THE TASK :: Please return only the lines from the one holding "walk down his neck." through the one holding "gets old and gray, but not you.", exactly as they appear in the records below, both ends included.

SUPPLIED INFORMATION ::
BEGIN

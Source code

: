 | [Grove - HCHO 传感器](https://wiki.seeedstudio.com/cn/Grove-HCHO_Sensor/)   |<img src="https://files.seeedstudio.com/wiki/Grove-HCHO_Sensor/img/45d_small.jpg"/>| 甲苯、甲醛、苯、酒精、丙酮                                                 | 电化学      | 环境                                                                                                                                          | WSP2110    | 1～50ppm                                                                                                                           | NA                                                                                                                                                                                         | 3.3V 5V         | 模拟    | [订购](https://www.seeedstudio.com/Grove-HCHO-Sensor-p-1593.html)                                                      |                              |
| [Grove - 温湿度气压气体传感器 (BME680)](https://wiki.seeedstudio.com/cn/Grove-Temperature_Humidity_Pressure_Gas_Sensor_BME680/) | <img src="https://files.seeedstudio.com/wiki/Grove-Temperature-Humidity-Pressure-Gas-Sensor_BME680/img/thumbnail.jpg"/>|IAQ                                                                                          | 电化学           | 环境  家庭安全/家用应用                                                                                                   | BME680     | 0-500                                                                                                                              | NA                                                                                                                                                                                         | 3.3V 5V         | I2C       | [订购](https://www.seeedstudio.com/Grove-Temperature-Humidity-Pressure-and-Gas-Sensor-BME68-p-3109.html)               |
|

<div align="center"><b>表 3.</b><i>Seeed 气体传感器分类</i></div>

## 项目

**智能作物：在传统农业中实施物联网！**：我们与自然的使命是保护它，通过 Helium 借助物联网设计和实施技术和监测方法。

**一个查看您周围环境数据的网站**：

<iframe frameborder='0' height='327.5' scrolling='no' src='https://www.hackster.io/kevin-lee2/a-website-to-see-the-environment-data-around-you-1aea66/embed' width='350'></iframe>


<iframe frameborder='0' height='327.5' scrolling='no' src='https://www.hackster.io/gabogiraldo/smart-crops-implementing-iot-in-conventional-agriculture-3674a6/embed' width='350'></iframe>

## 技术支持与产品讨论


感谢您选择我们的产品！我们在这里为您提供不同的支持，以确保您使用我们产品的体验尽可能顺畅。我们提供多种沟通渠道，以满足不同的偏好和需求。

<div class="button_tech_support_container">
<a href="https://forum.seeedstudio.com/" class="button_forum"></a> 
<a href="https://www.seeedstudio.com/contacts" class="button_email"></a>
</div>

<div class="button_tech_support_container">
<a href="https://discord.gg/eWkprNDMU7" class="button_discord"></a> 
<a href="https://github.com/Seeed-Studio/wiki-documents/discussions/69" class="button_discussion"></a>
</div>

END
BEGIN

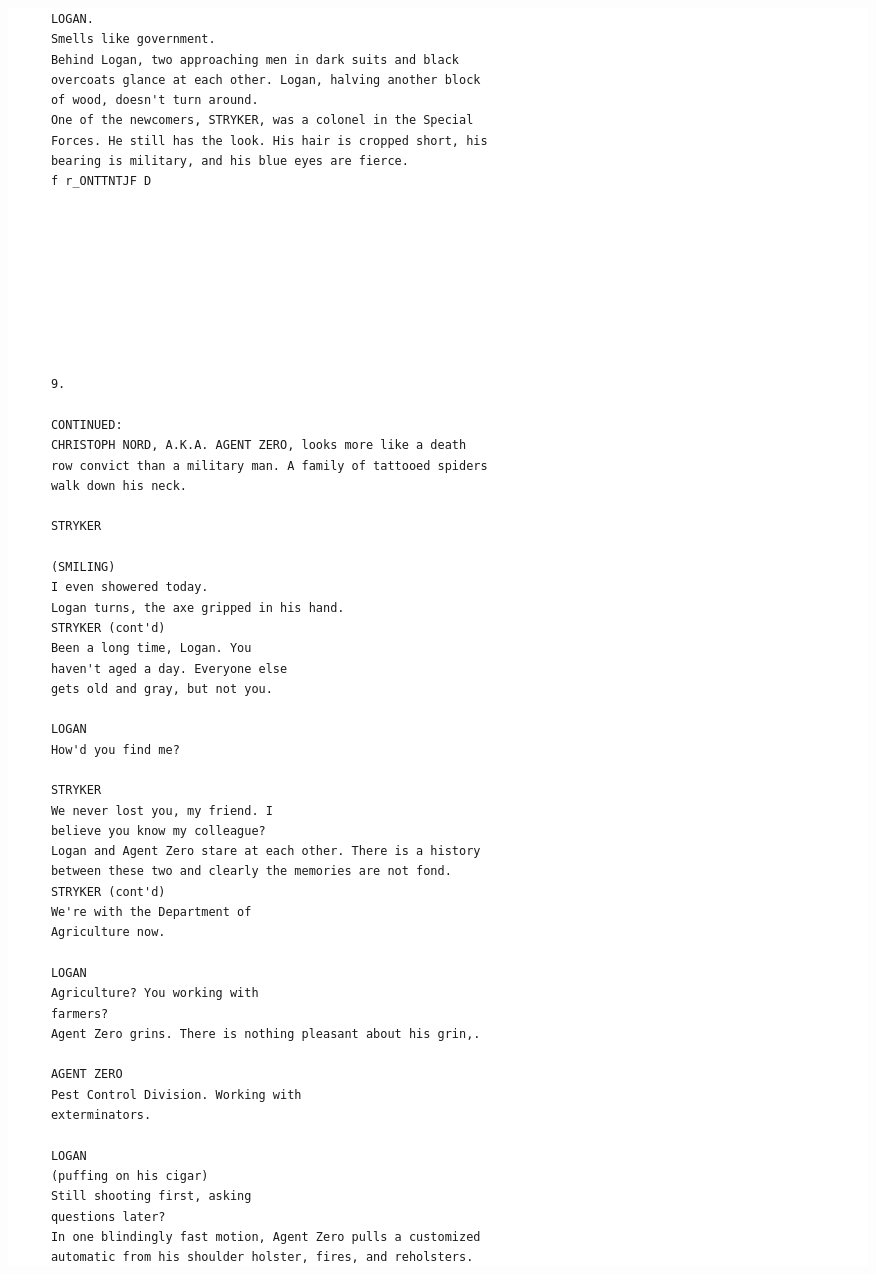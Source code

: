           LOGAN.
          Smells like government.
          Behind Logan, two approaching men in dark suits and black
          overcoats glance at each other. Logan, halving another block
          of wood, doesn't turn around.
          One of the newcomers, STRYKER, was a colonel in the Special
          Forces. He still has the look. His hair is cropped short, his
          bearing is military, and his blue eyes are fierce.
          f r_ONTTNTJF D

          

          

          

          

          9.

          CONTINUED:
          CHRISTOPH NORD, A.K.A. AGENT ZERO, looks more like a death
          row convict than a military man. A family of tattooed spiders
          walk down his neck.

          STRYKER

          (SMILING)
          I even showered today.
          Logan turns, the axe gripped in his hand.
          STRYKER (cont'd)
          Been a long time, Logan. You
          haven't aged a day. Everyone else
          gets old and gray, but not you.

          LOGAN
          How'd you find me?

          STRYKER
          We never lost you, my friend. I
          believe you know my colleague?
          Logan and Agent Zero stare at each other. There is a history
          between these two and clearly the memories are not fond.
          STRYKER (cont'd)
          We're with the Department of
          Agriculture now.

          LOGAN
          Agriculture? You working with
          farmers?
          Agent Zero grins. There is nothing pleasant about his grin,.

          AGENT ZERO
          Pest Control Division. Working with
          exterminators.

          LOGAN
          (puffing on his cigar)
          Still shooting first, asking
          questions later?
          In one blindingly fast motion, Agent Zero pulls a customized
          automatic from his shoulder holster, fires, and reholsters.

END
BEGIN

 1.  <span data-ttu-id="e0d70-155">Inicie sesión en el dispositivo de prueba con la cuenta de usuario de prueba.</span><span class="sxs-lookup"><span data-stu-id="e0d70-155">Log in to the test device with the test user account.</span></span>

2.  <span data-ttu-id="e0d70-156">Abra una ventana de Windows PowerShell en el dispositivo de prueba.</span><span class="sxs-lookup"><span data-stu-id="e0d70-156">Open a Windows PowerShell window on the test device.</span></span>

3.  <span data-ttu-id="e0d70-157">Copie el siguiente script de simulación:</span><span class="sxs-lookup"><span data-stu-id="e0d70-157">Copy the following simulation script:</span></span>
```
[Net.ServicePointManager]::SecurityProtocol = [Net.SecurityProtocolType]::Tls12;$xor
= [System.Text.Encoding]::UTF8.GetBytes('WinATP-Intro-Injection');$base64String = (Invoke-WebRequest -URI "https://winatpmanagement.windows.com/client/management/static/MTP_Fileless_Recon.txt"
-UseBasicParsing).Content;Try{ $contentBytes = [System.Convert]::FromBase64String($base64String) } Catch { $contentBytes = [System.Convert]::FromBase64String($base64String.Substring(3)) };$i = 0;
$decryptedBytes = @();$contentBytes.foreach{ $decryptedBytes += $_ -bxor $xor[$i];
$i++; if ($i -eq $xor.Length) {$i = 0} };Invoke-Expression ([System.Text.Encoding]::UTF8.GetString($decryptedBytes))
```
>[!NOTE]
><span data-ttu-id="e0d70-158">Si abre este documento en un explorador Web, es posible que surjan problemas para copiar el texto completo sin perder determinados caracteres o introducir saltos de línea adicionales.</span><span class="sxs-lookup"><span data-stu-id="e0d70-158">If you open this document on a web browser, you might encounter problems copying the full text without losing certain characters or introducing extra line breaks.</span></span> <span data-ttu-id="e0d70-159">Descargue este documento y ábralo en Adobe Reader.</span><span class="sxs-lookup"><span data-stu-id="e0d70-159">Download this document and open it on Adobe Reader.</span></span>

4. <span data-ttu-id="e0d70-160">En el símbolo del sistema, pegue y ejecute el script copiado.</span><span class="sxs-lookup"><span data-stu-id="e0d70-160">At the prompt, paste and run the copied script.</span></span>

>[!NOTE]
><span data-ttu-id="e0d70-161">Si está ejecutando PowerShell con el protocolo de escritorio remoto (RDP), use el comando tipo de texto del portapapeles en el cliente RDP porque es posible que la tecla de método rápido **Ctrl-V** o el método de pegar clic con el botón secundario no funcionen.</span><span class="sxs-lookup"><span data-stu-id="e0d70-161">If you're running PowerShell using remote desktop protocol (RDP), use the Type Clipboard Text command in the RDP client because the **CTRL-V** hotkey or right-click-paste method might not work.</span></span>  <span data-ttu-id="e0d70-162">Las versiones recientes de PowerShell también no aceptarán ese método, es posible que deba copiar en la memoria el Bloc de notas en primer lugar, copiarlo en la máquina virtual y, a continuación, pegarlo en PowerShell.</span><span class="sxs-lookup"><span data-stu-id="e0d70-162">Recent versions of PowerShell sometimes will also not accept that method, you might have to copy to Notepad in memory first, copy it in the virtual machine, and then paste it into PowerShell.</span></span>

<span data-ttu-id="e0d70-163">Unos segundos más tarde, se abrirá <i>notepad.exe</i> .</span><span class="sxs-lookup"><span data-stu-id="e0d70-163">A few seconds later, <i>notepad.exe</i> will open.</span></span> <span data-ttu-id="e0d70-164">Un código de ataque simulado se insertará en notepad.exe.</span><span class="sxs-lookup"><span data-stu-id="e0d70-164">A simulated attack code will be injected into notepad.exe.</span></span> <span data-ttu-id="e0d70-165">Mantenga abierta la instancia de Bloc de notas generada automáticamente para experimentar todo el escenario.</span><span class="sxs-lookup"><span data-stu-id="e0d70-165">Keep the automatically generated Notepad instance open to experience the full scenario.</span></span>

END

THE ANSWER ::
          walk down his neck.

          STRYKER

          (SMILING)
          I even showered today.
          Logan turns, the axe gripped in his hand.
          STRYKER (cont'd)
          Been a long time, Logan. You
          haven't aged a day. Everyone else
          gets old and gray, but not you.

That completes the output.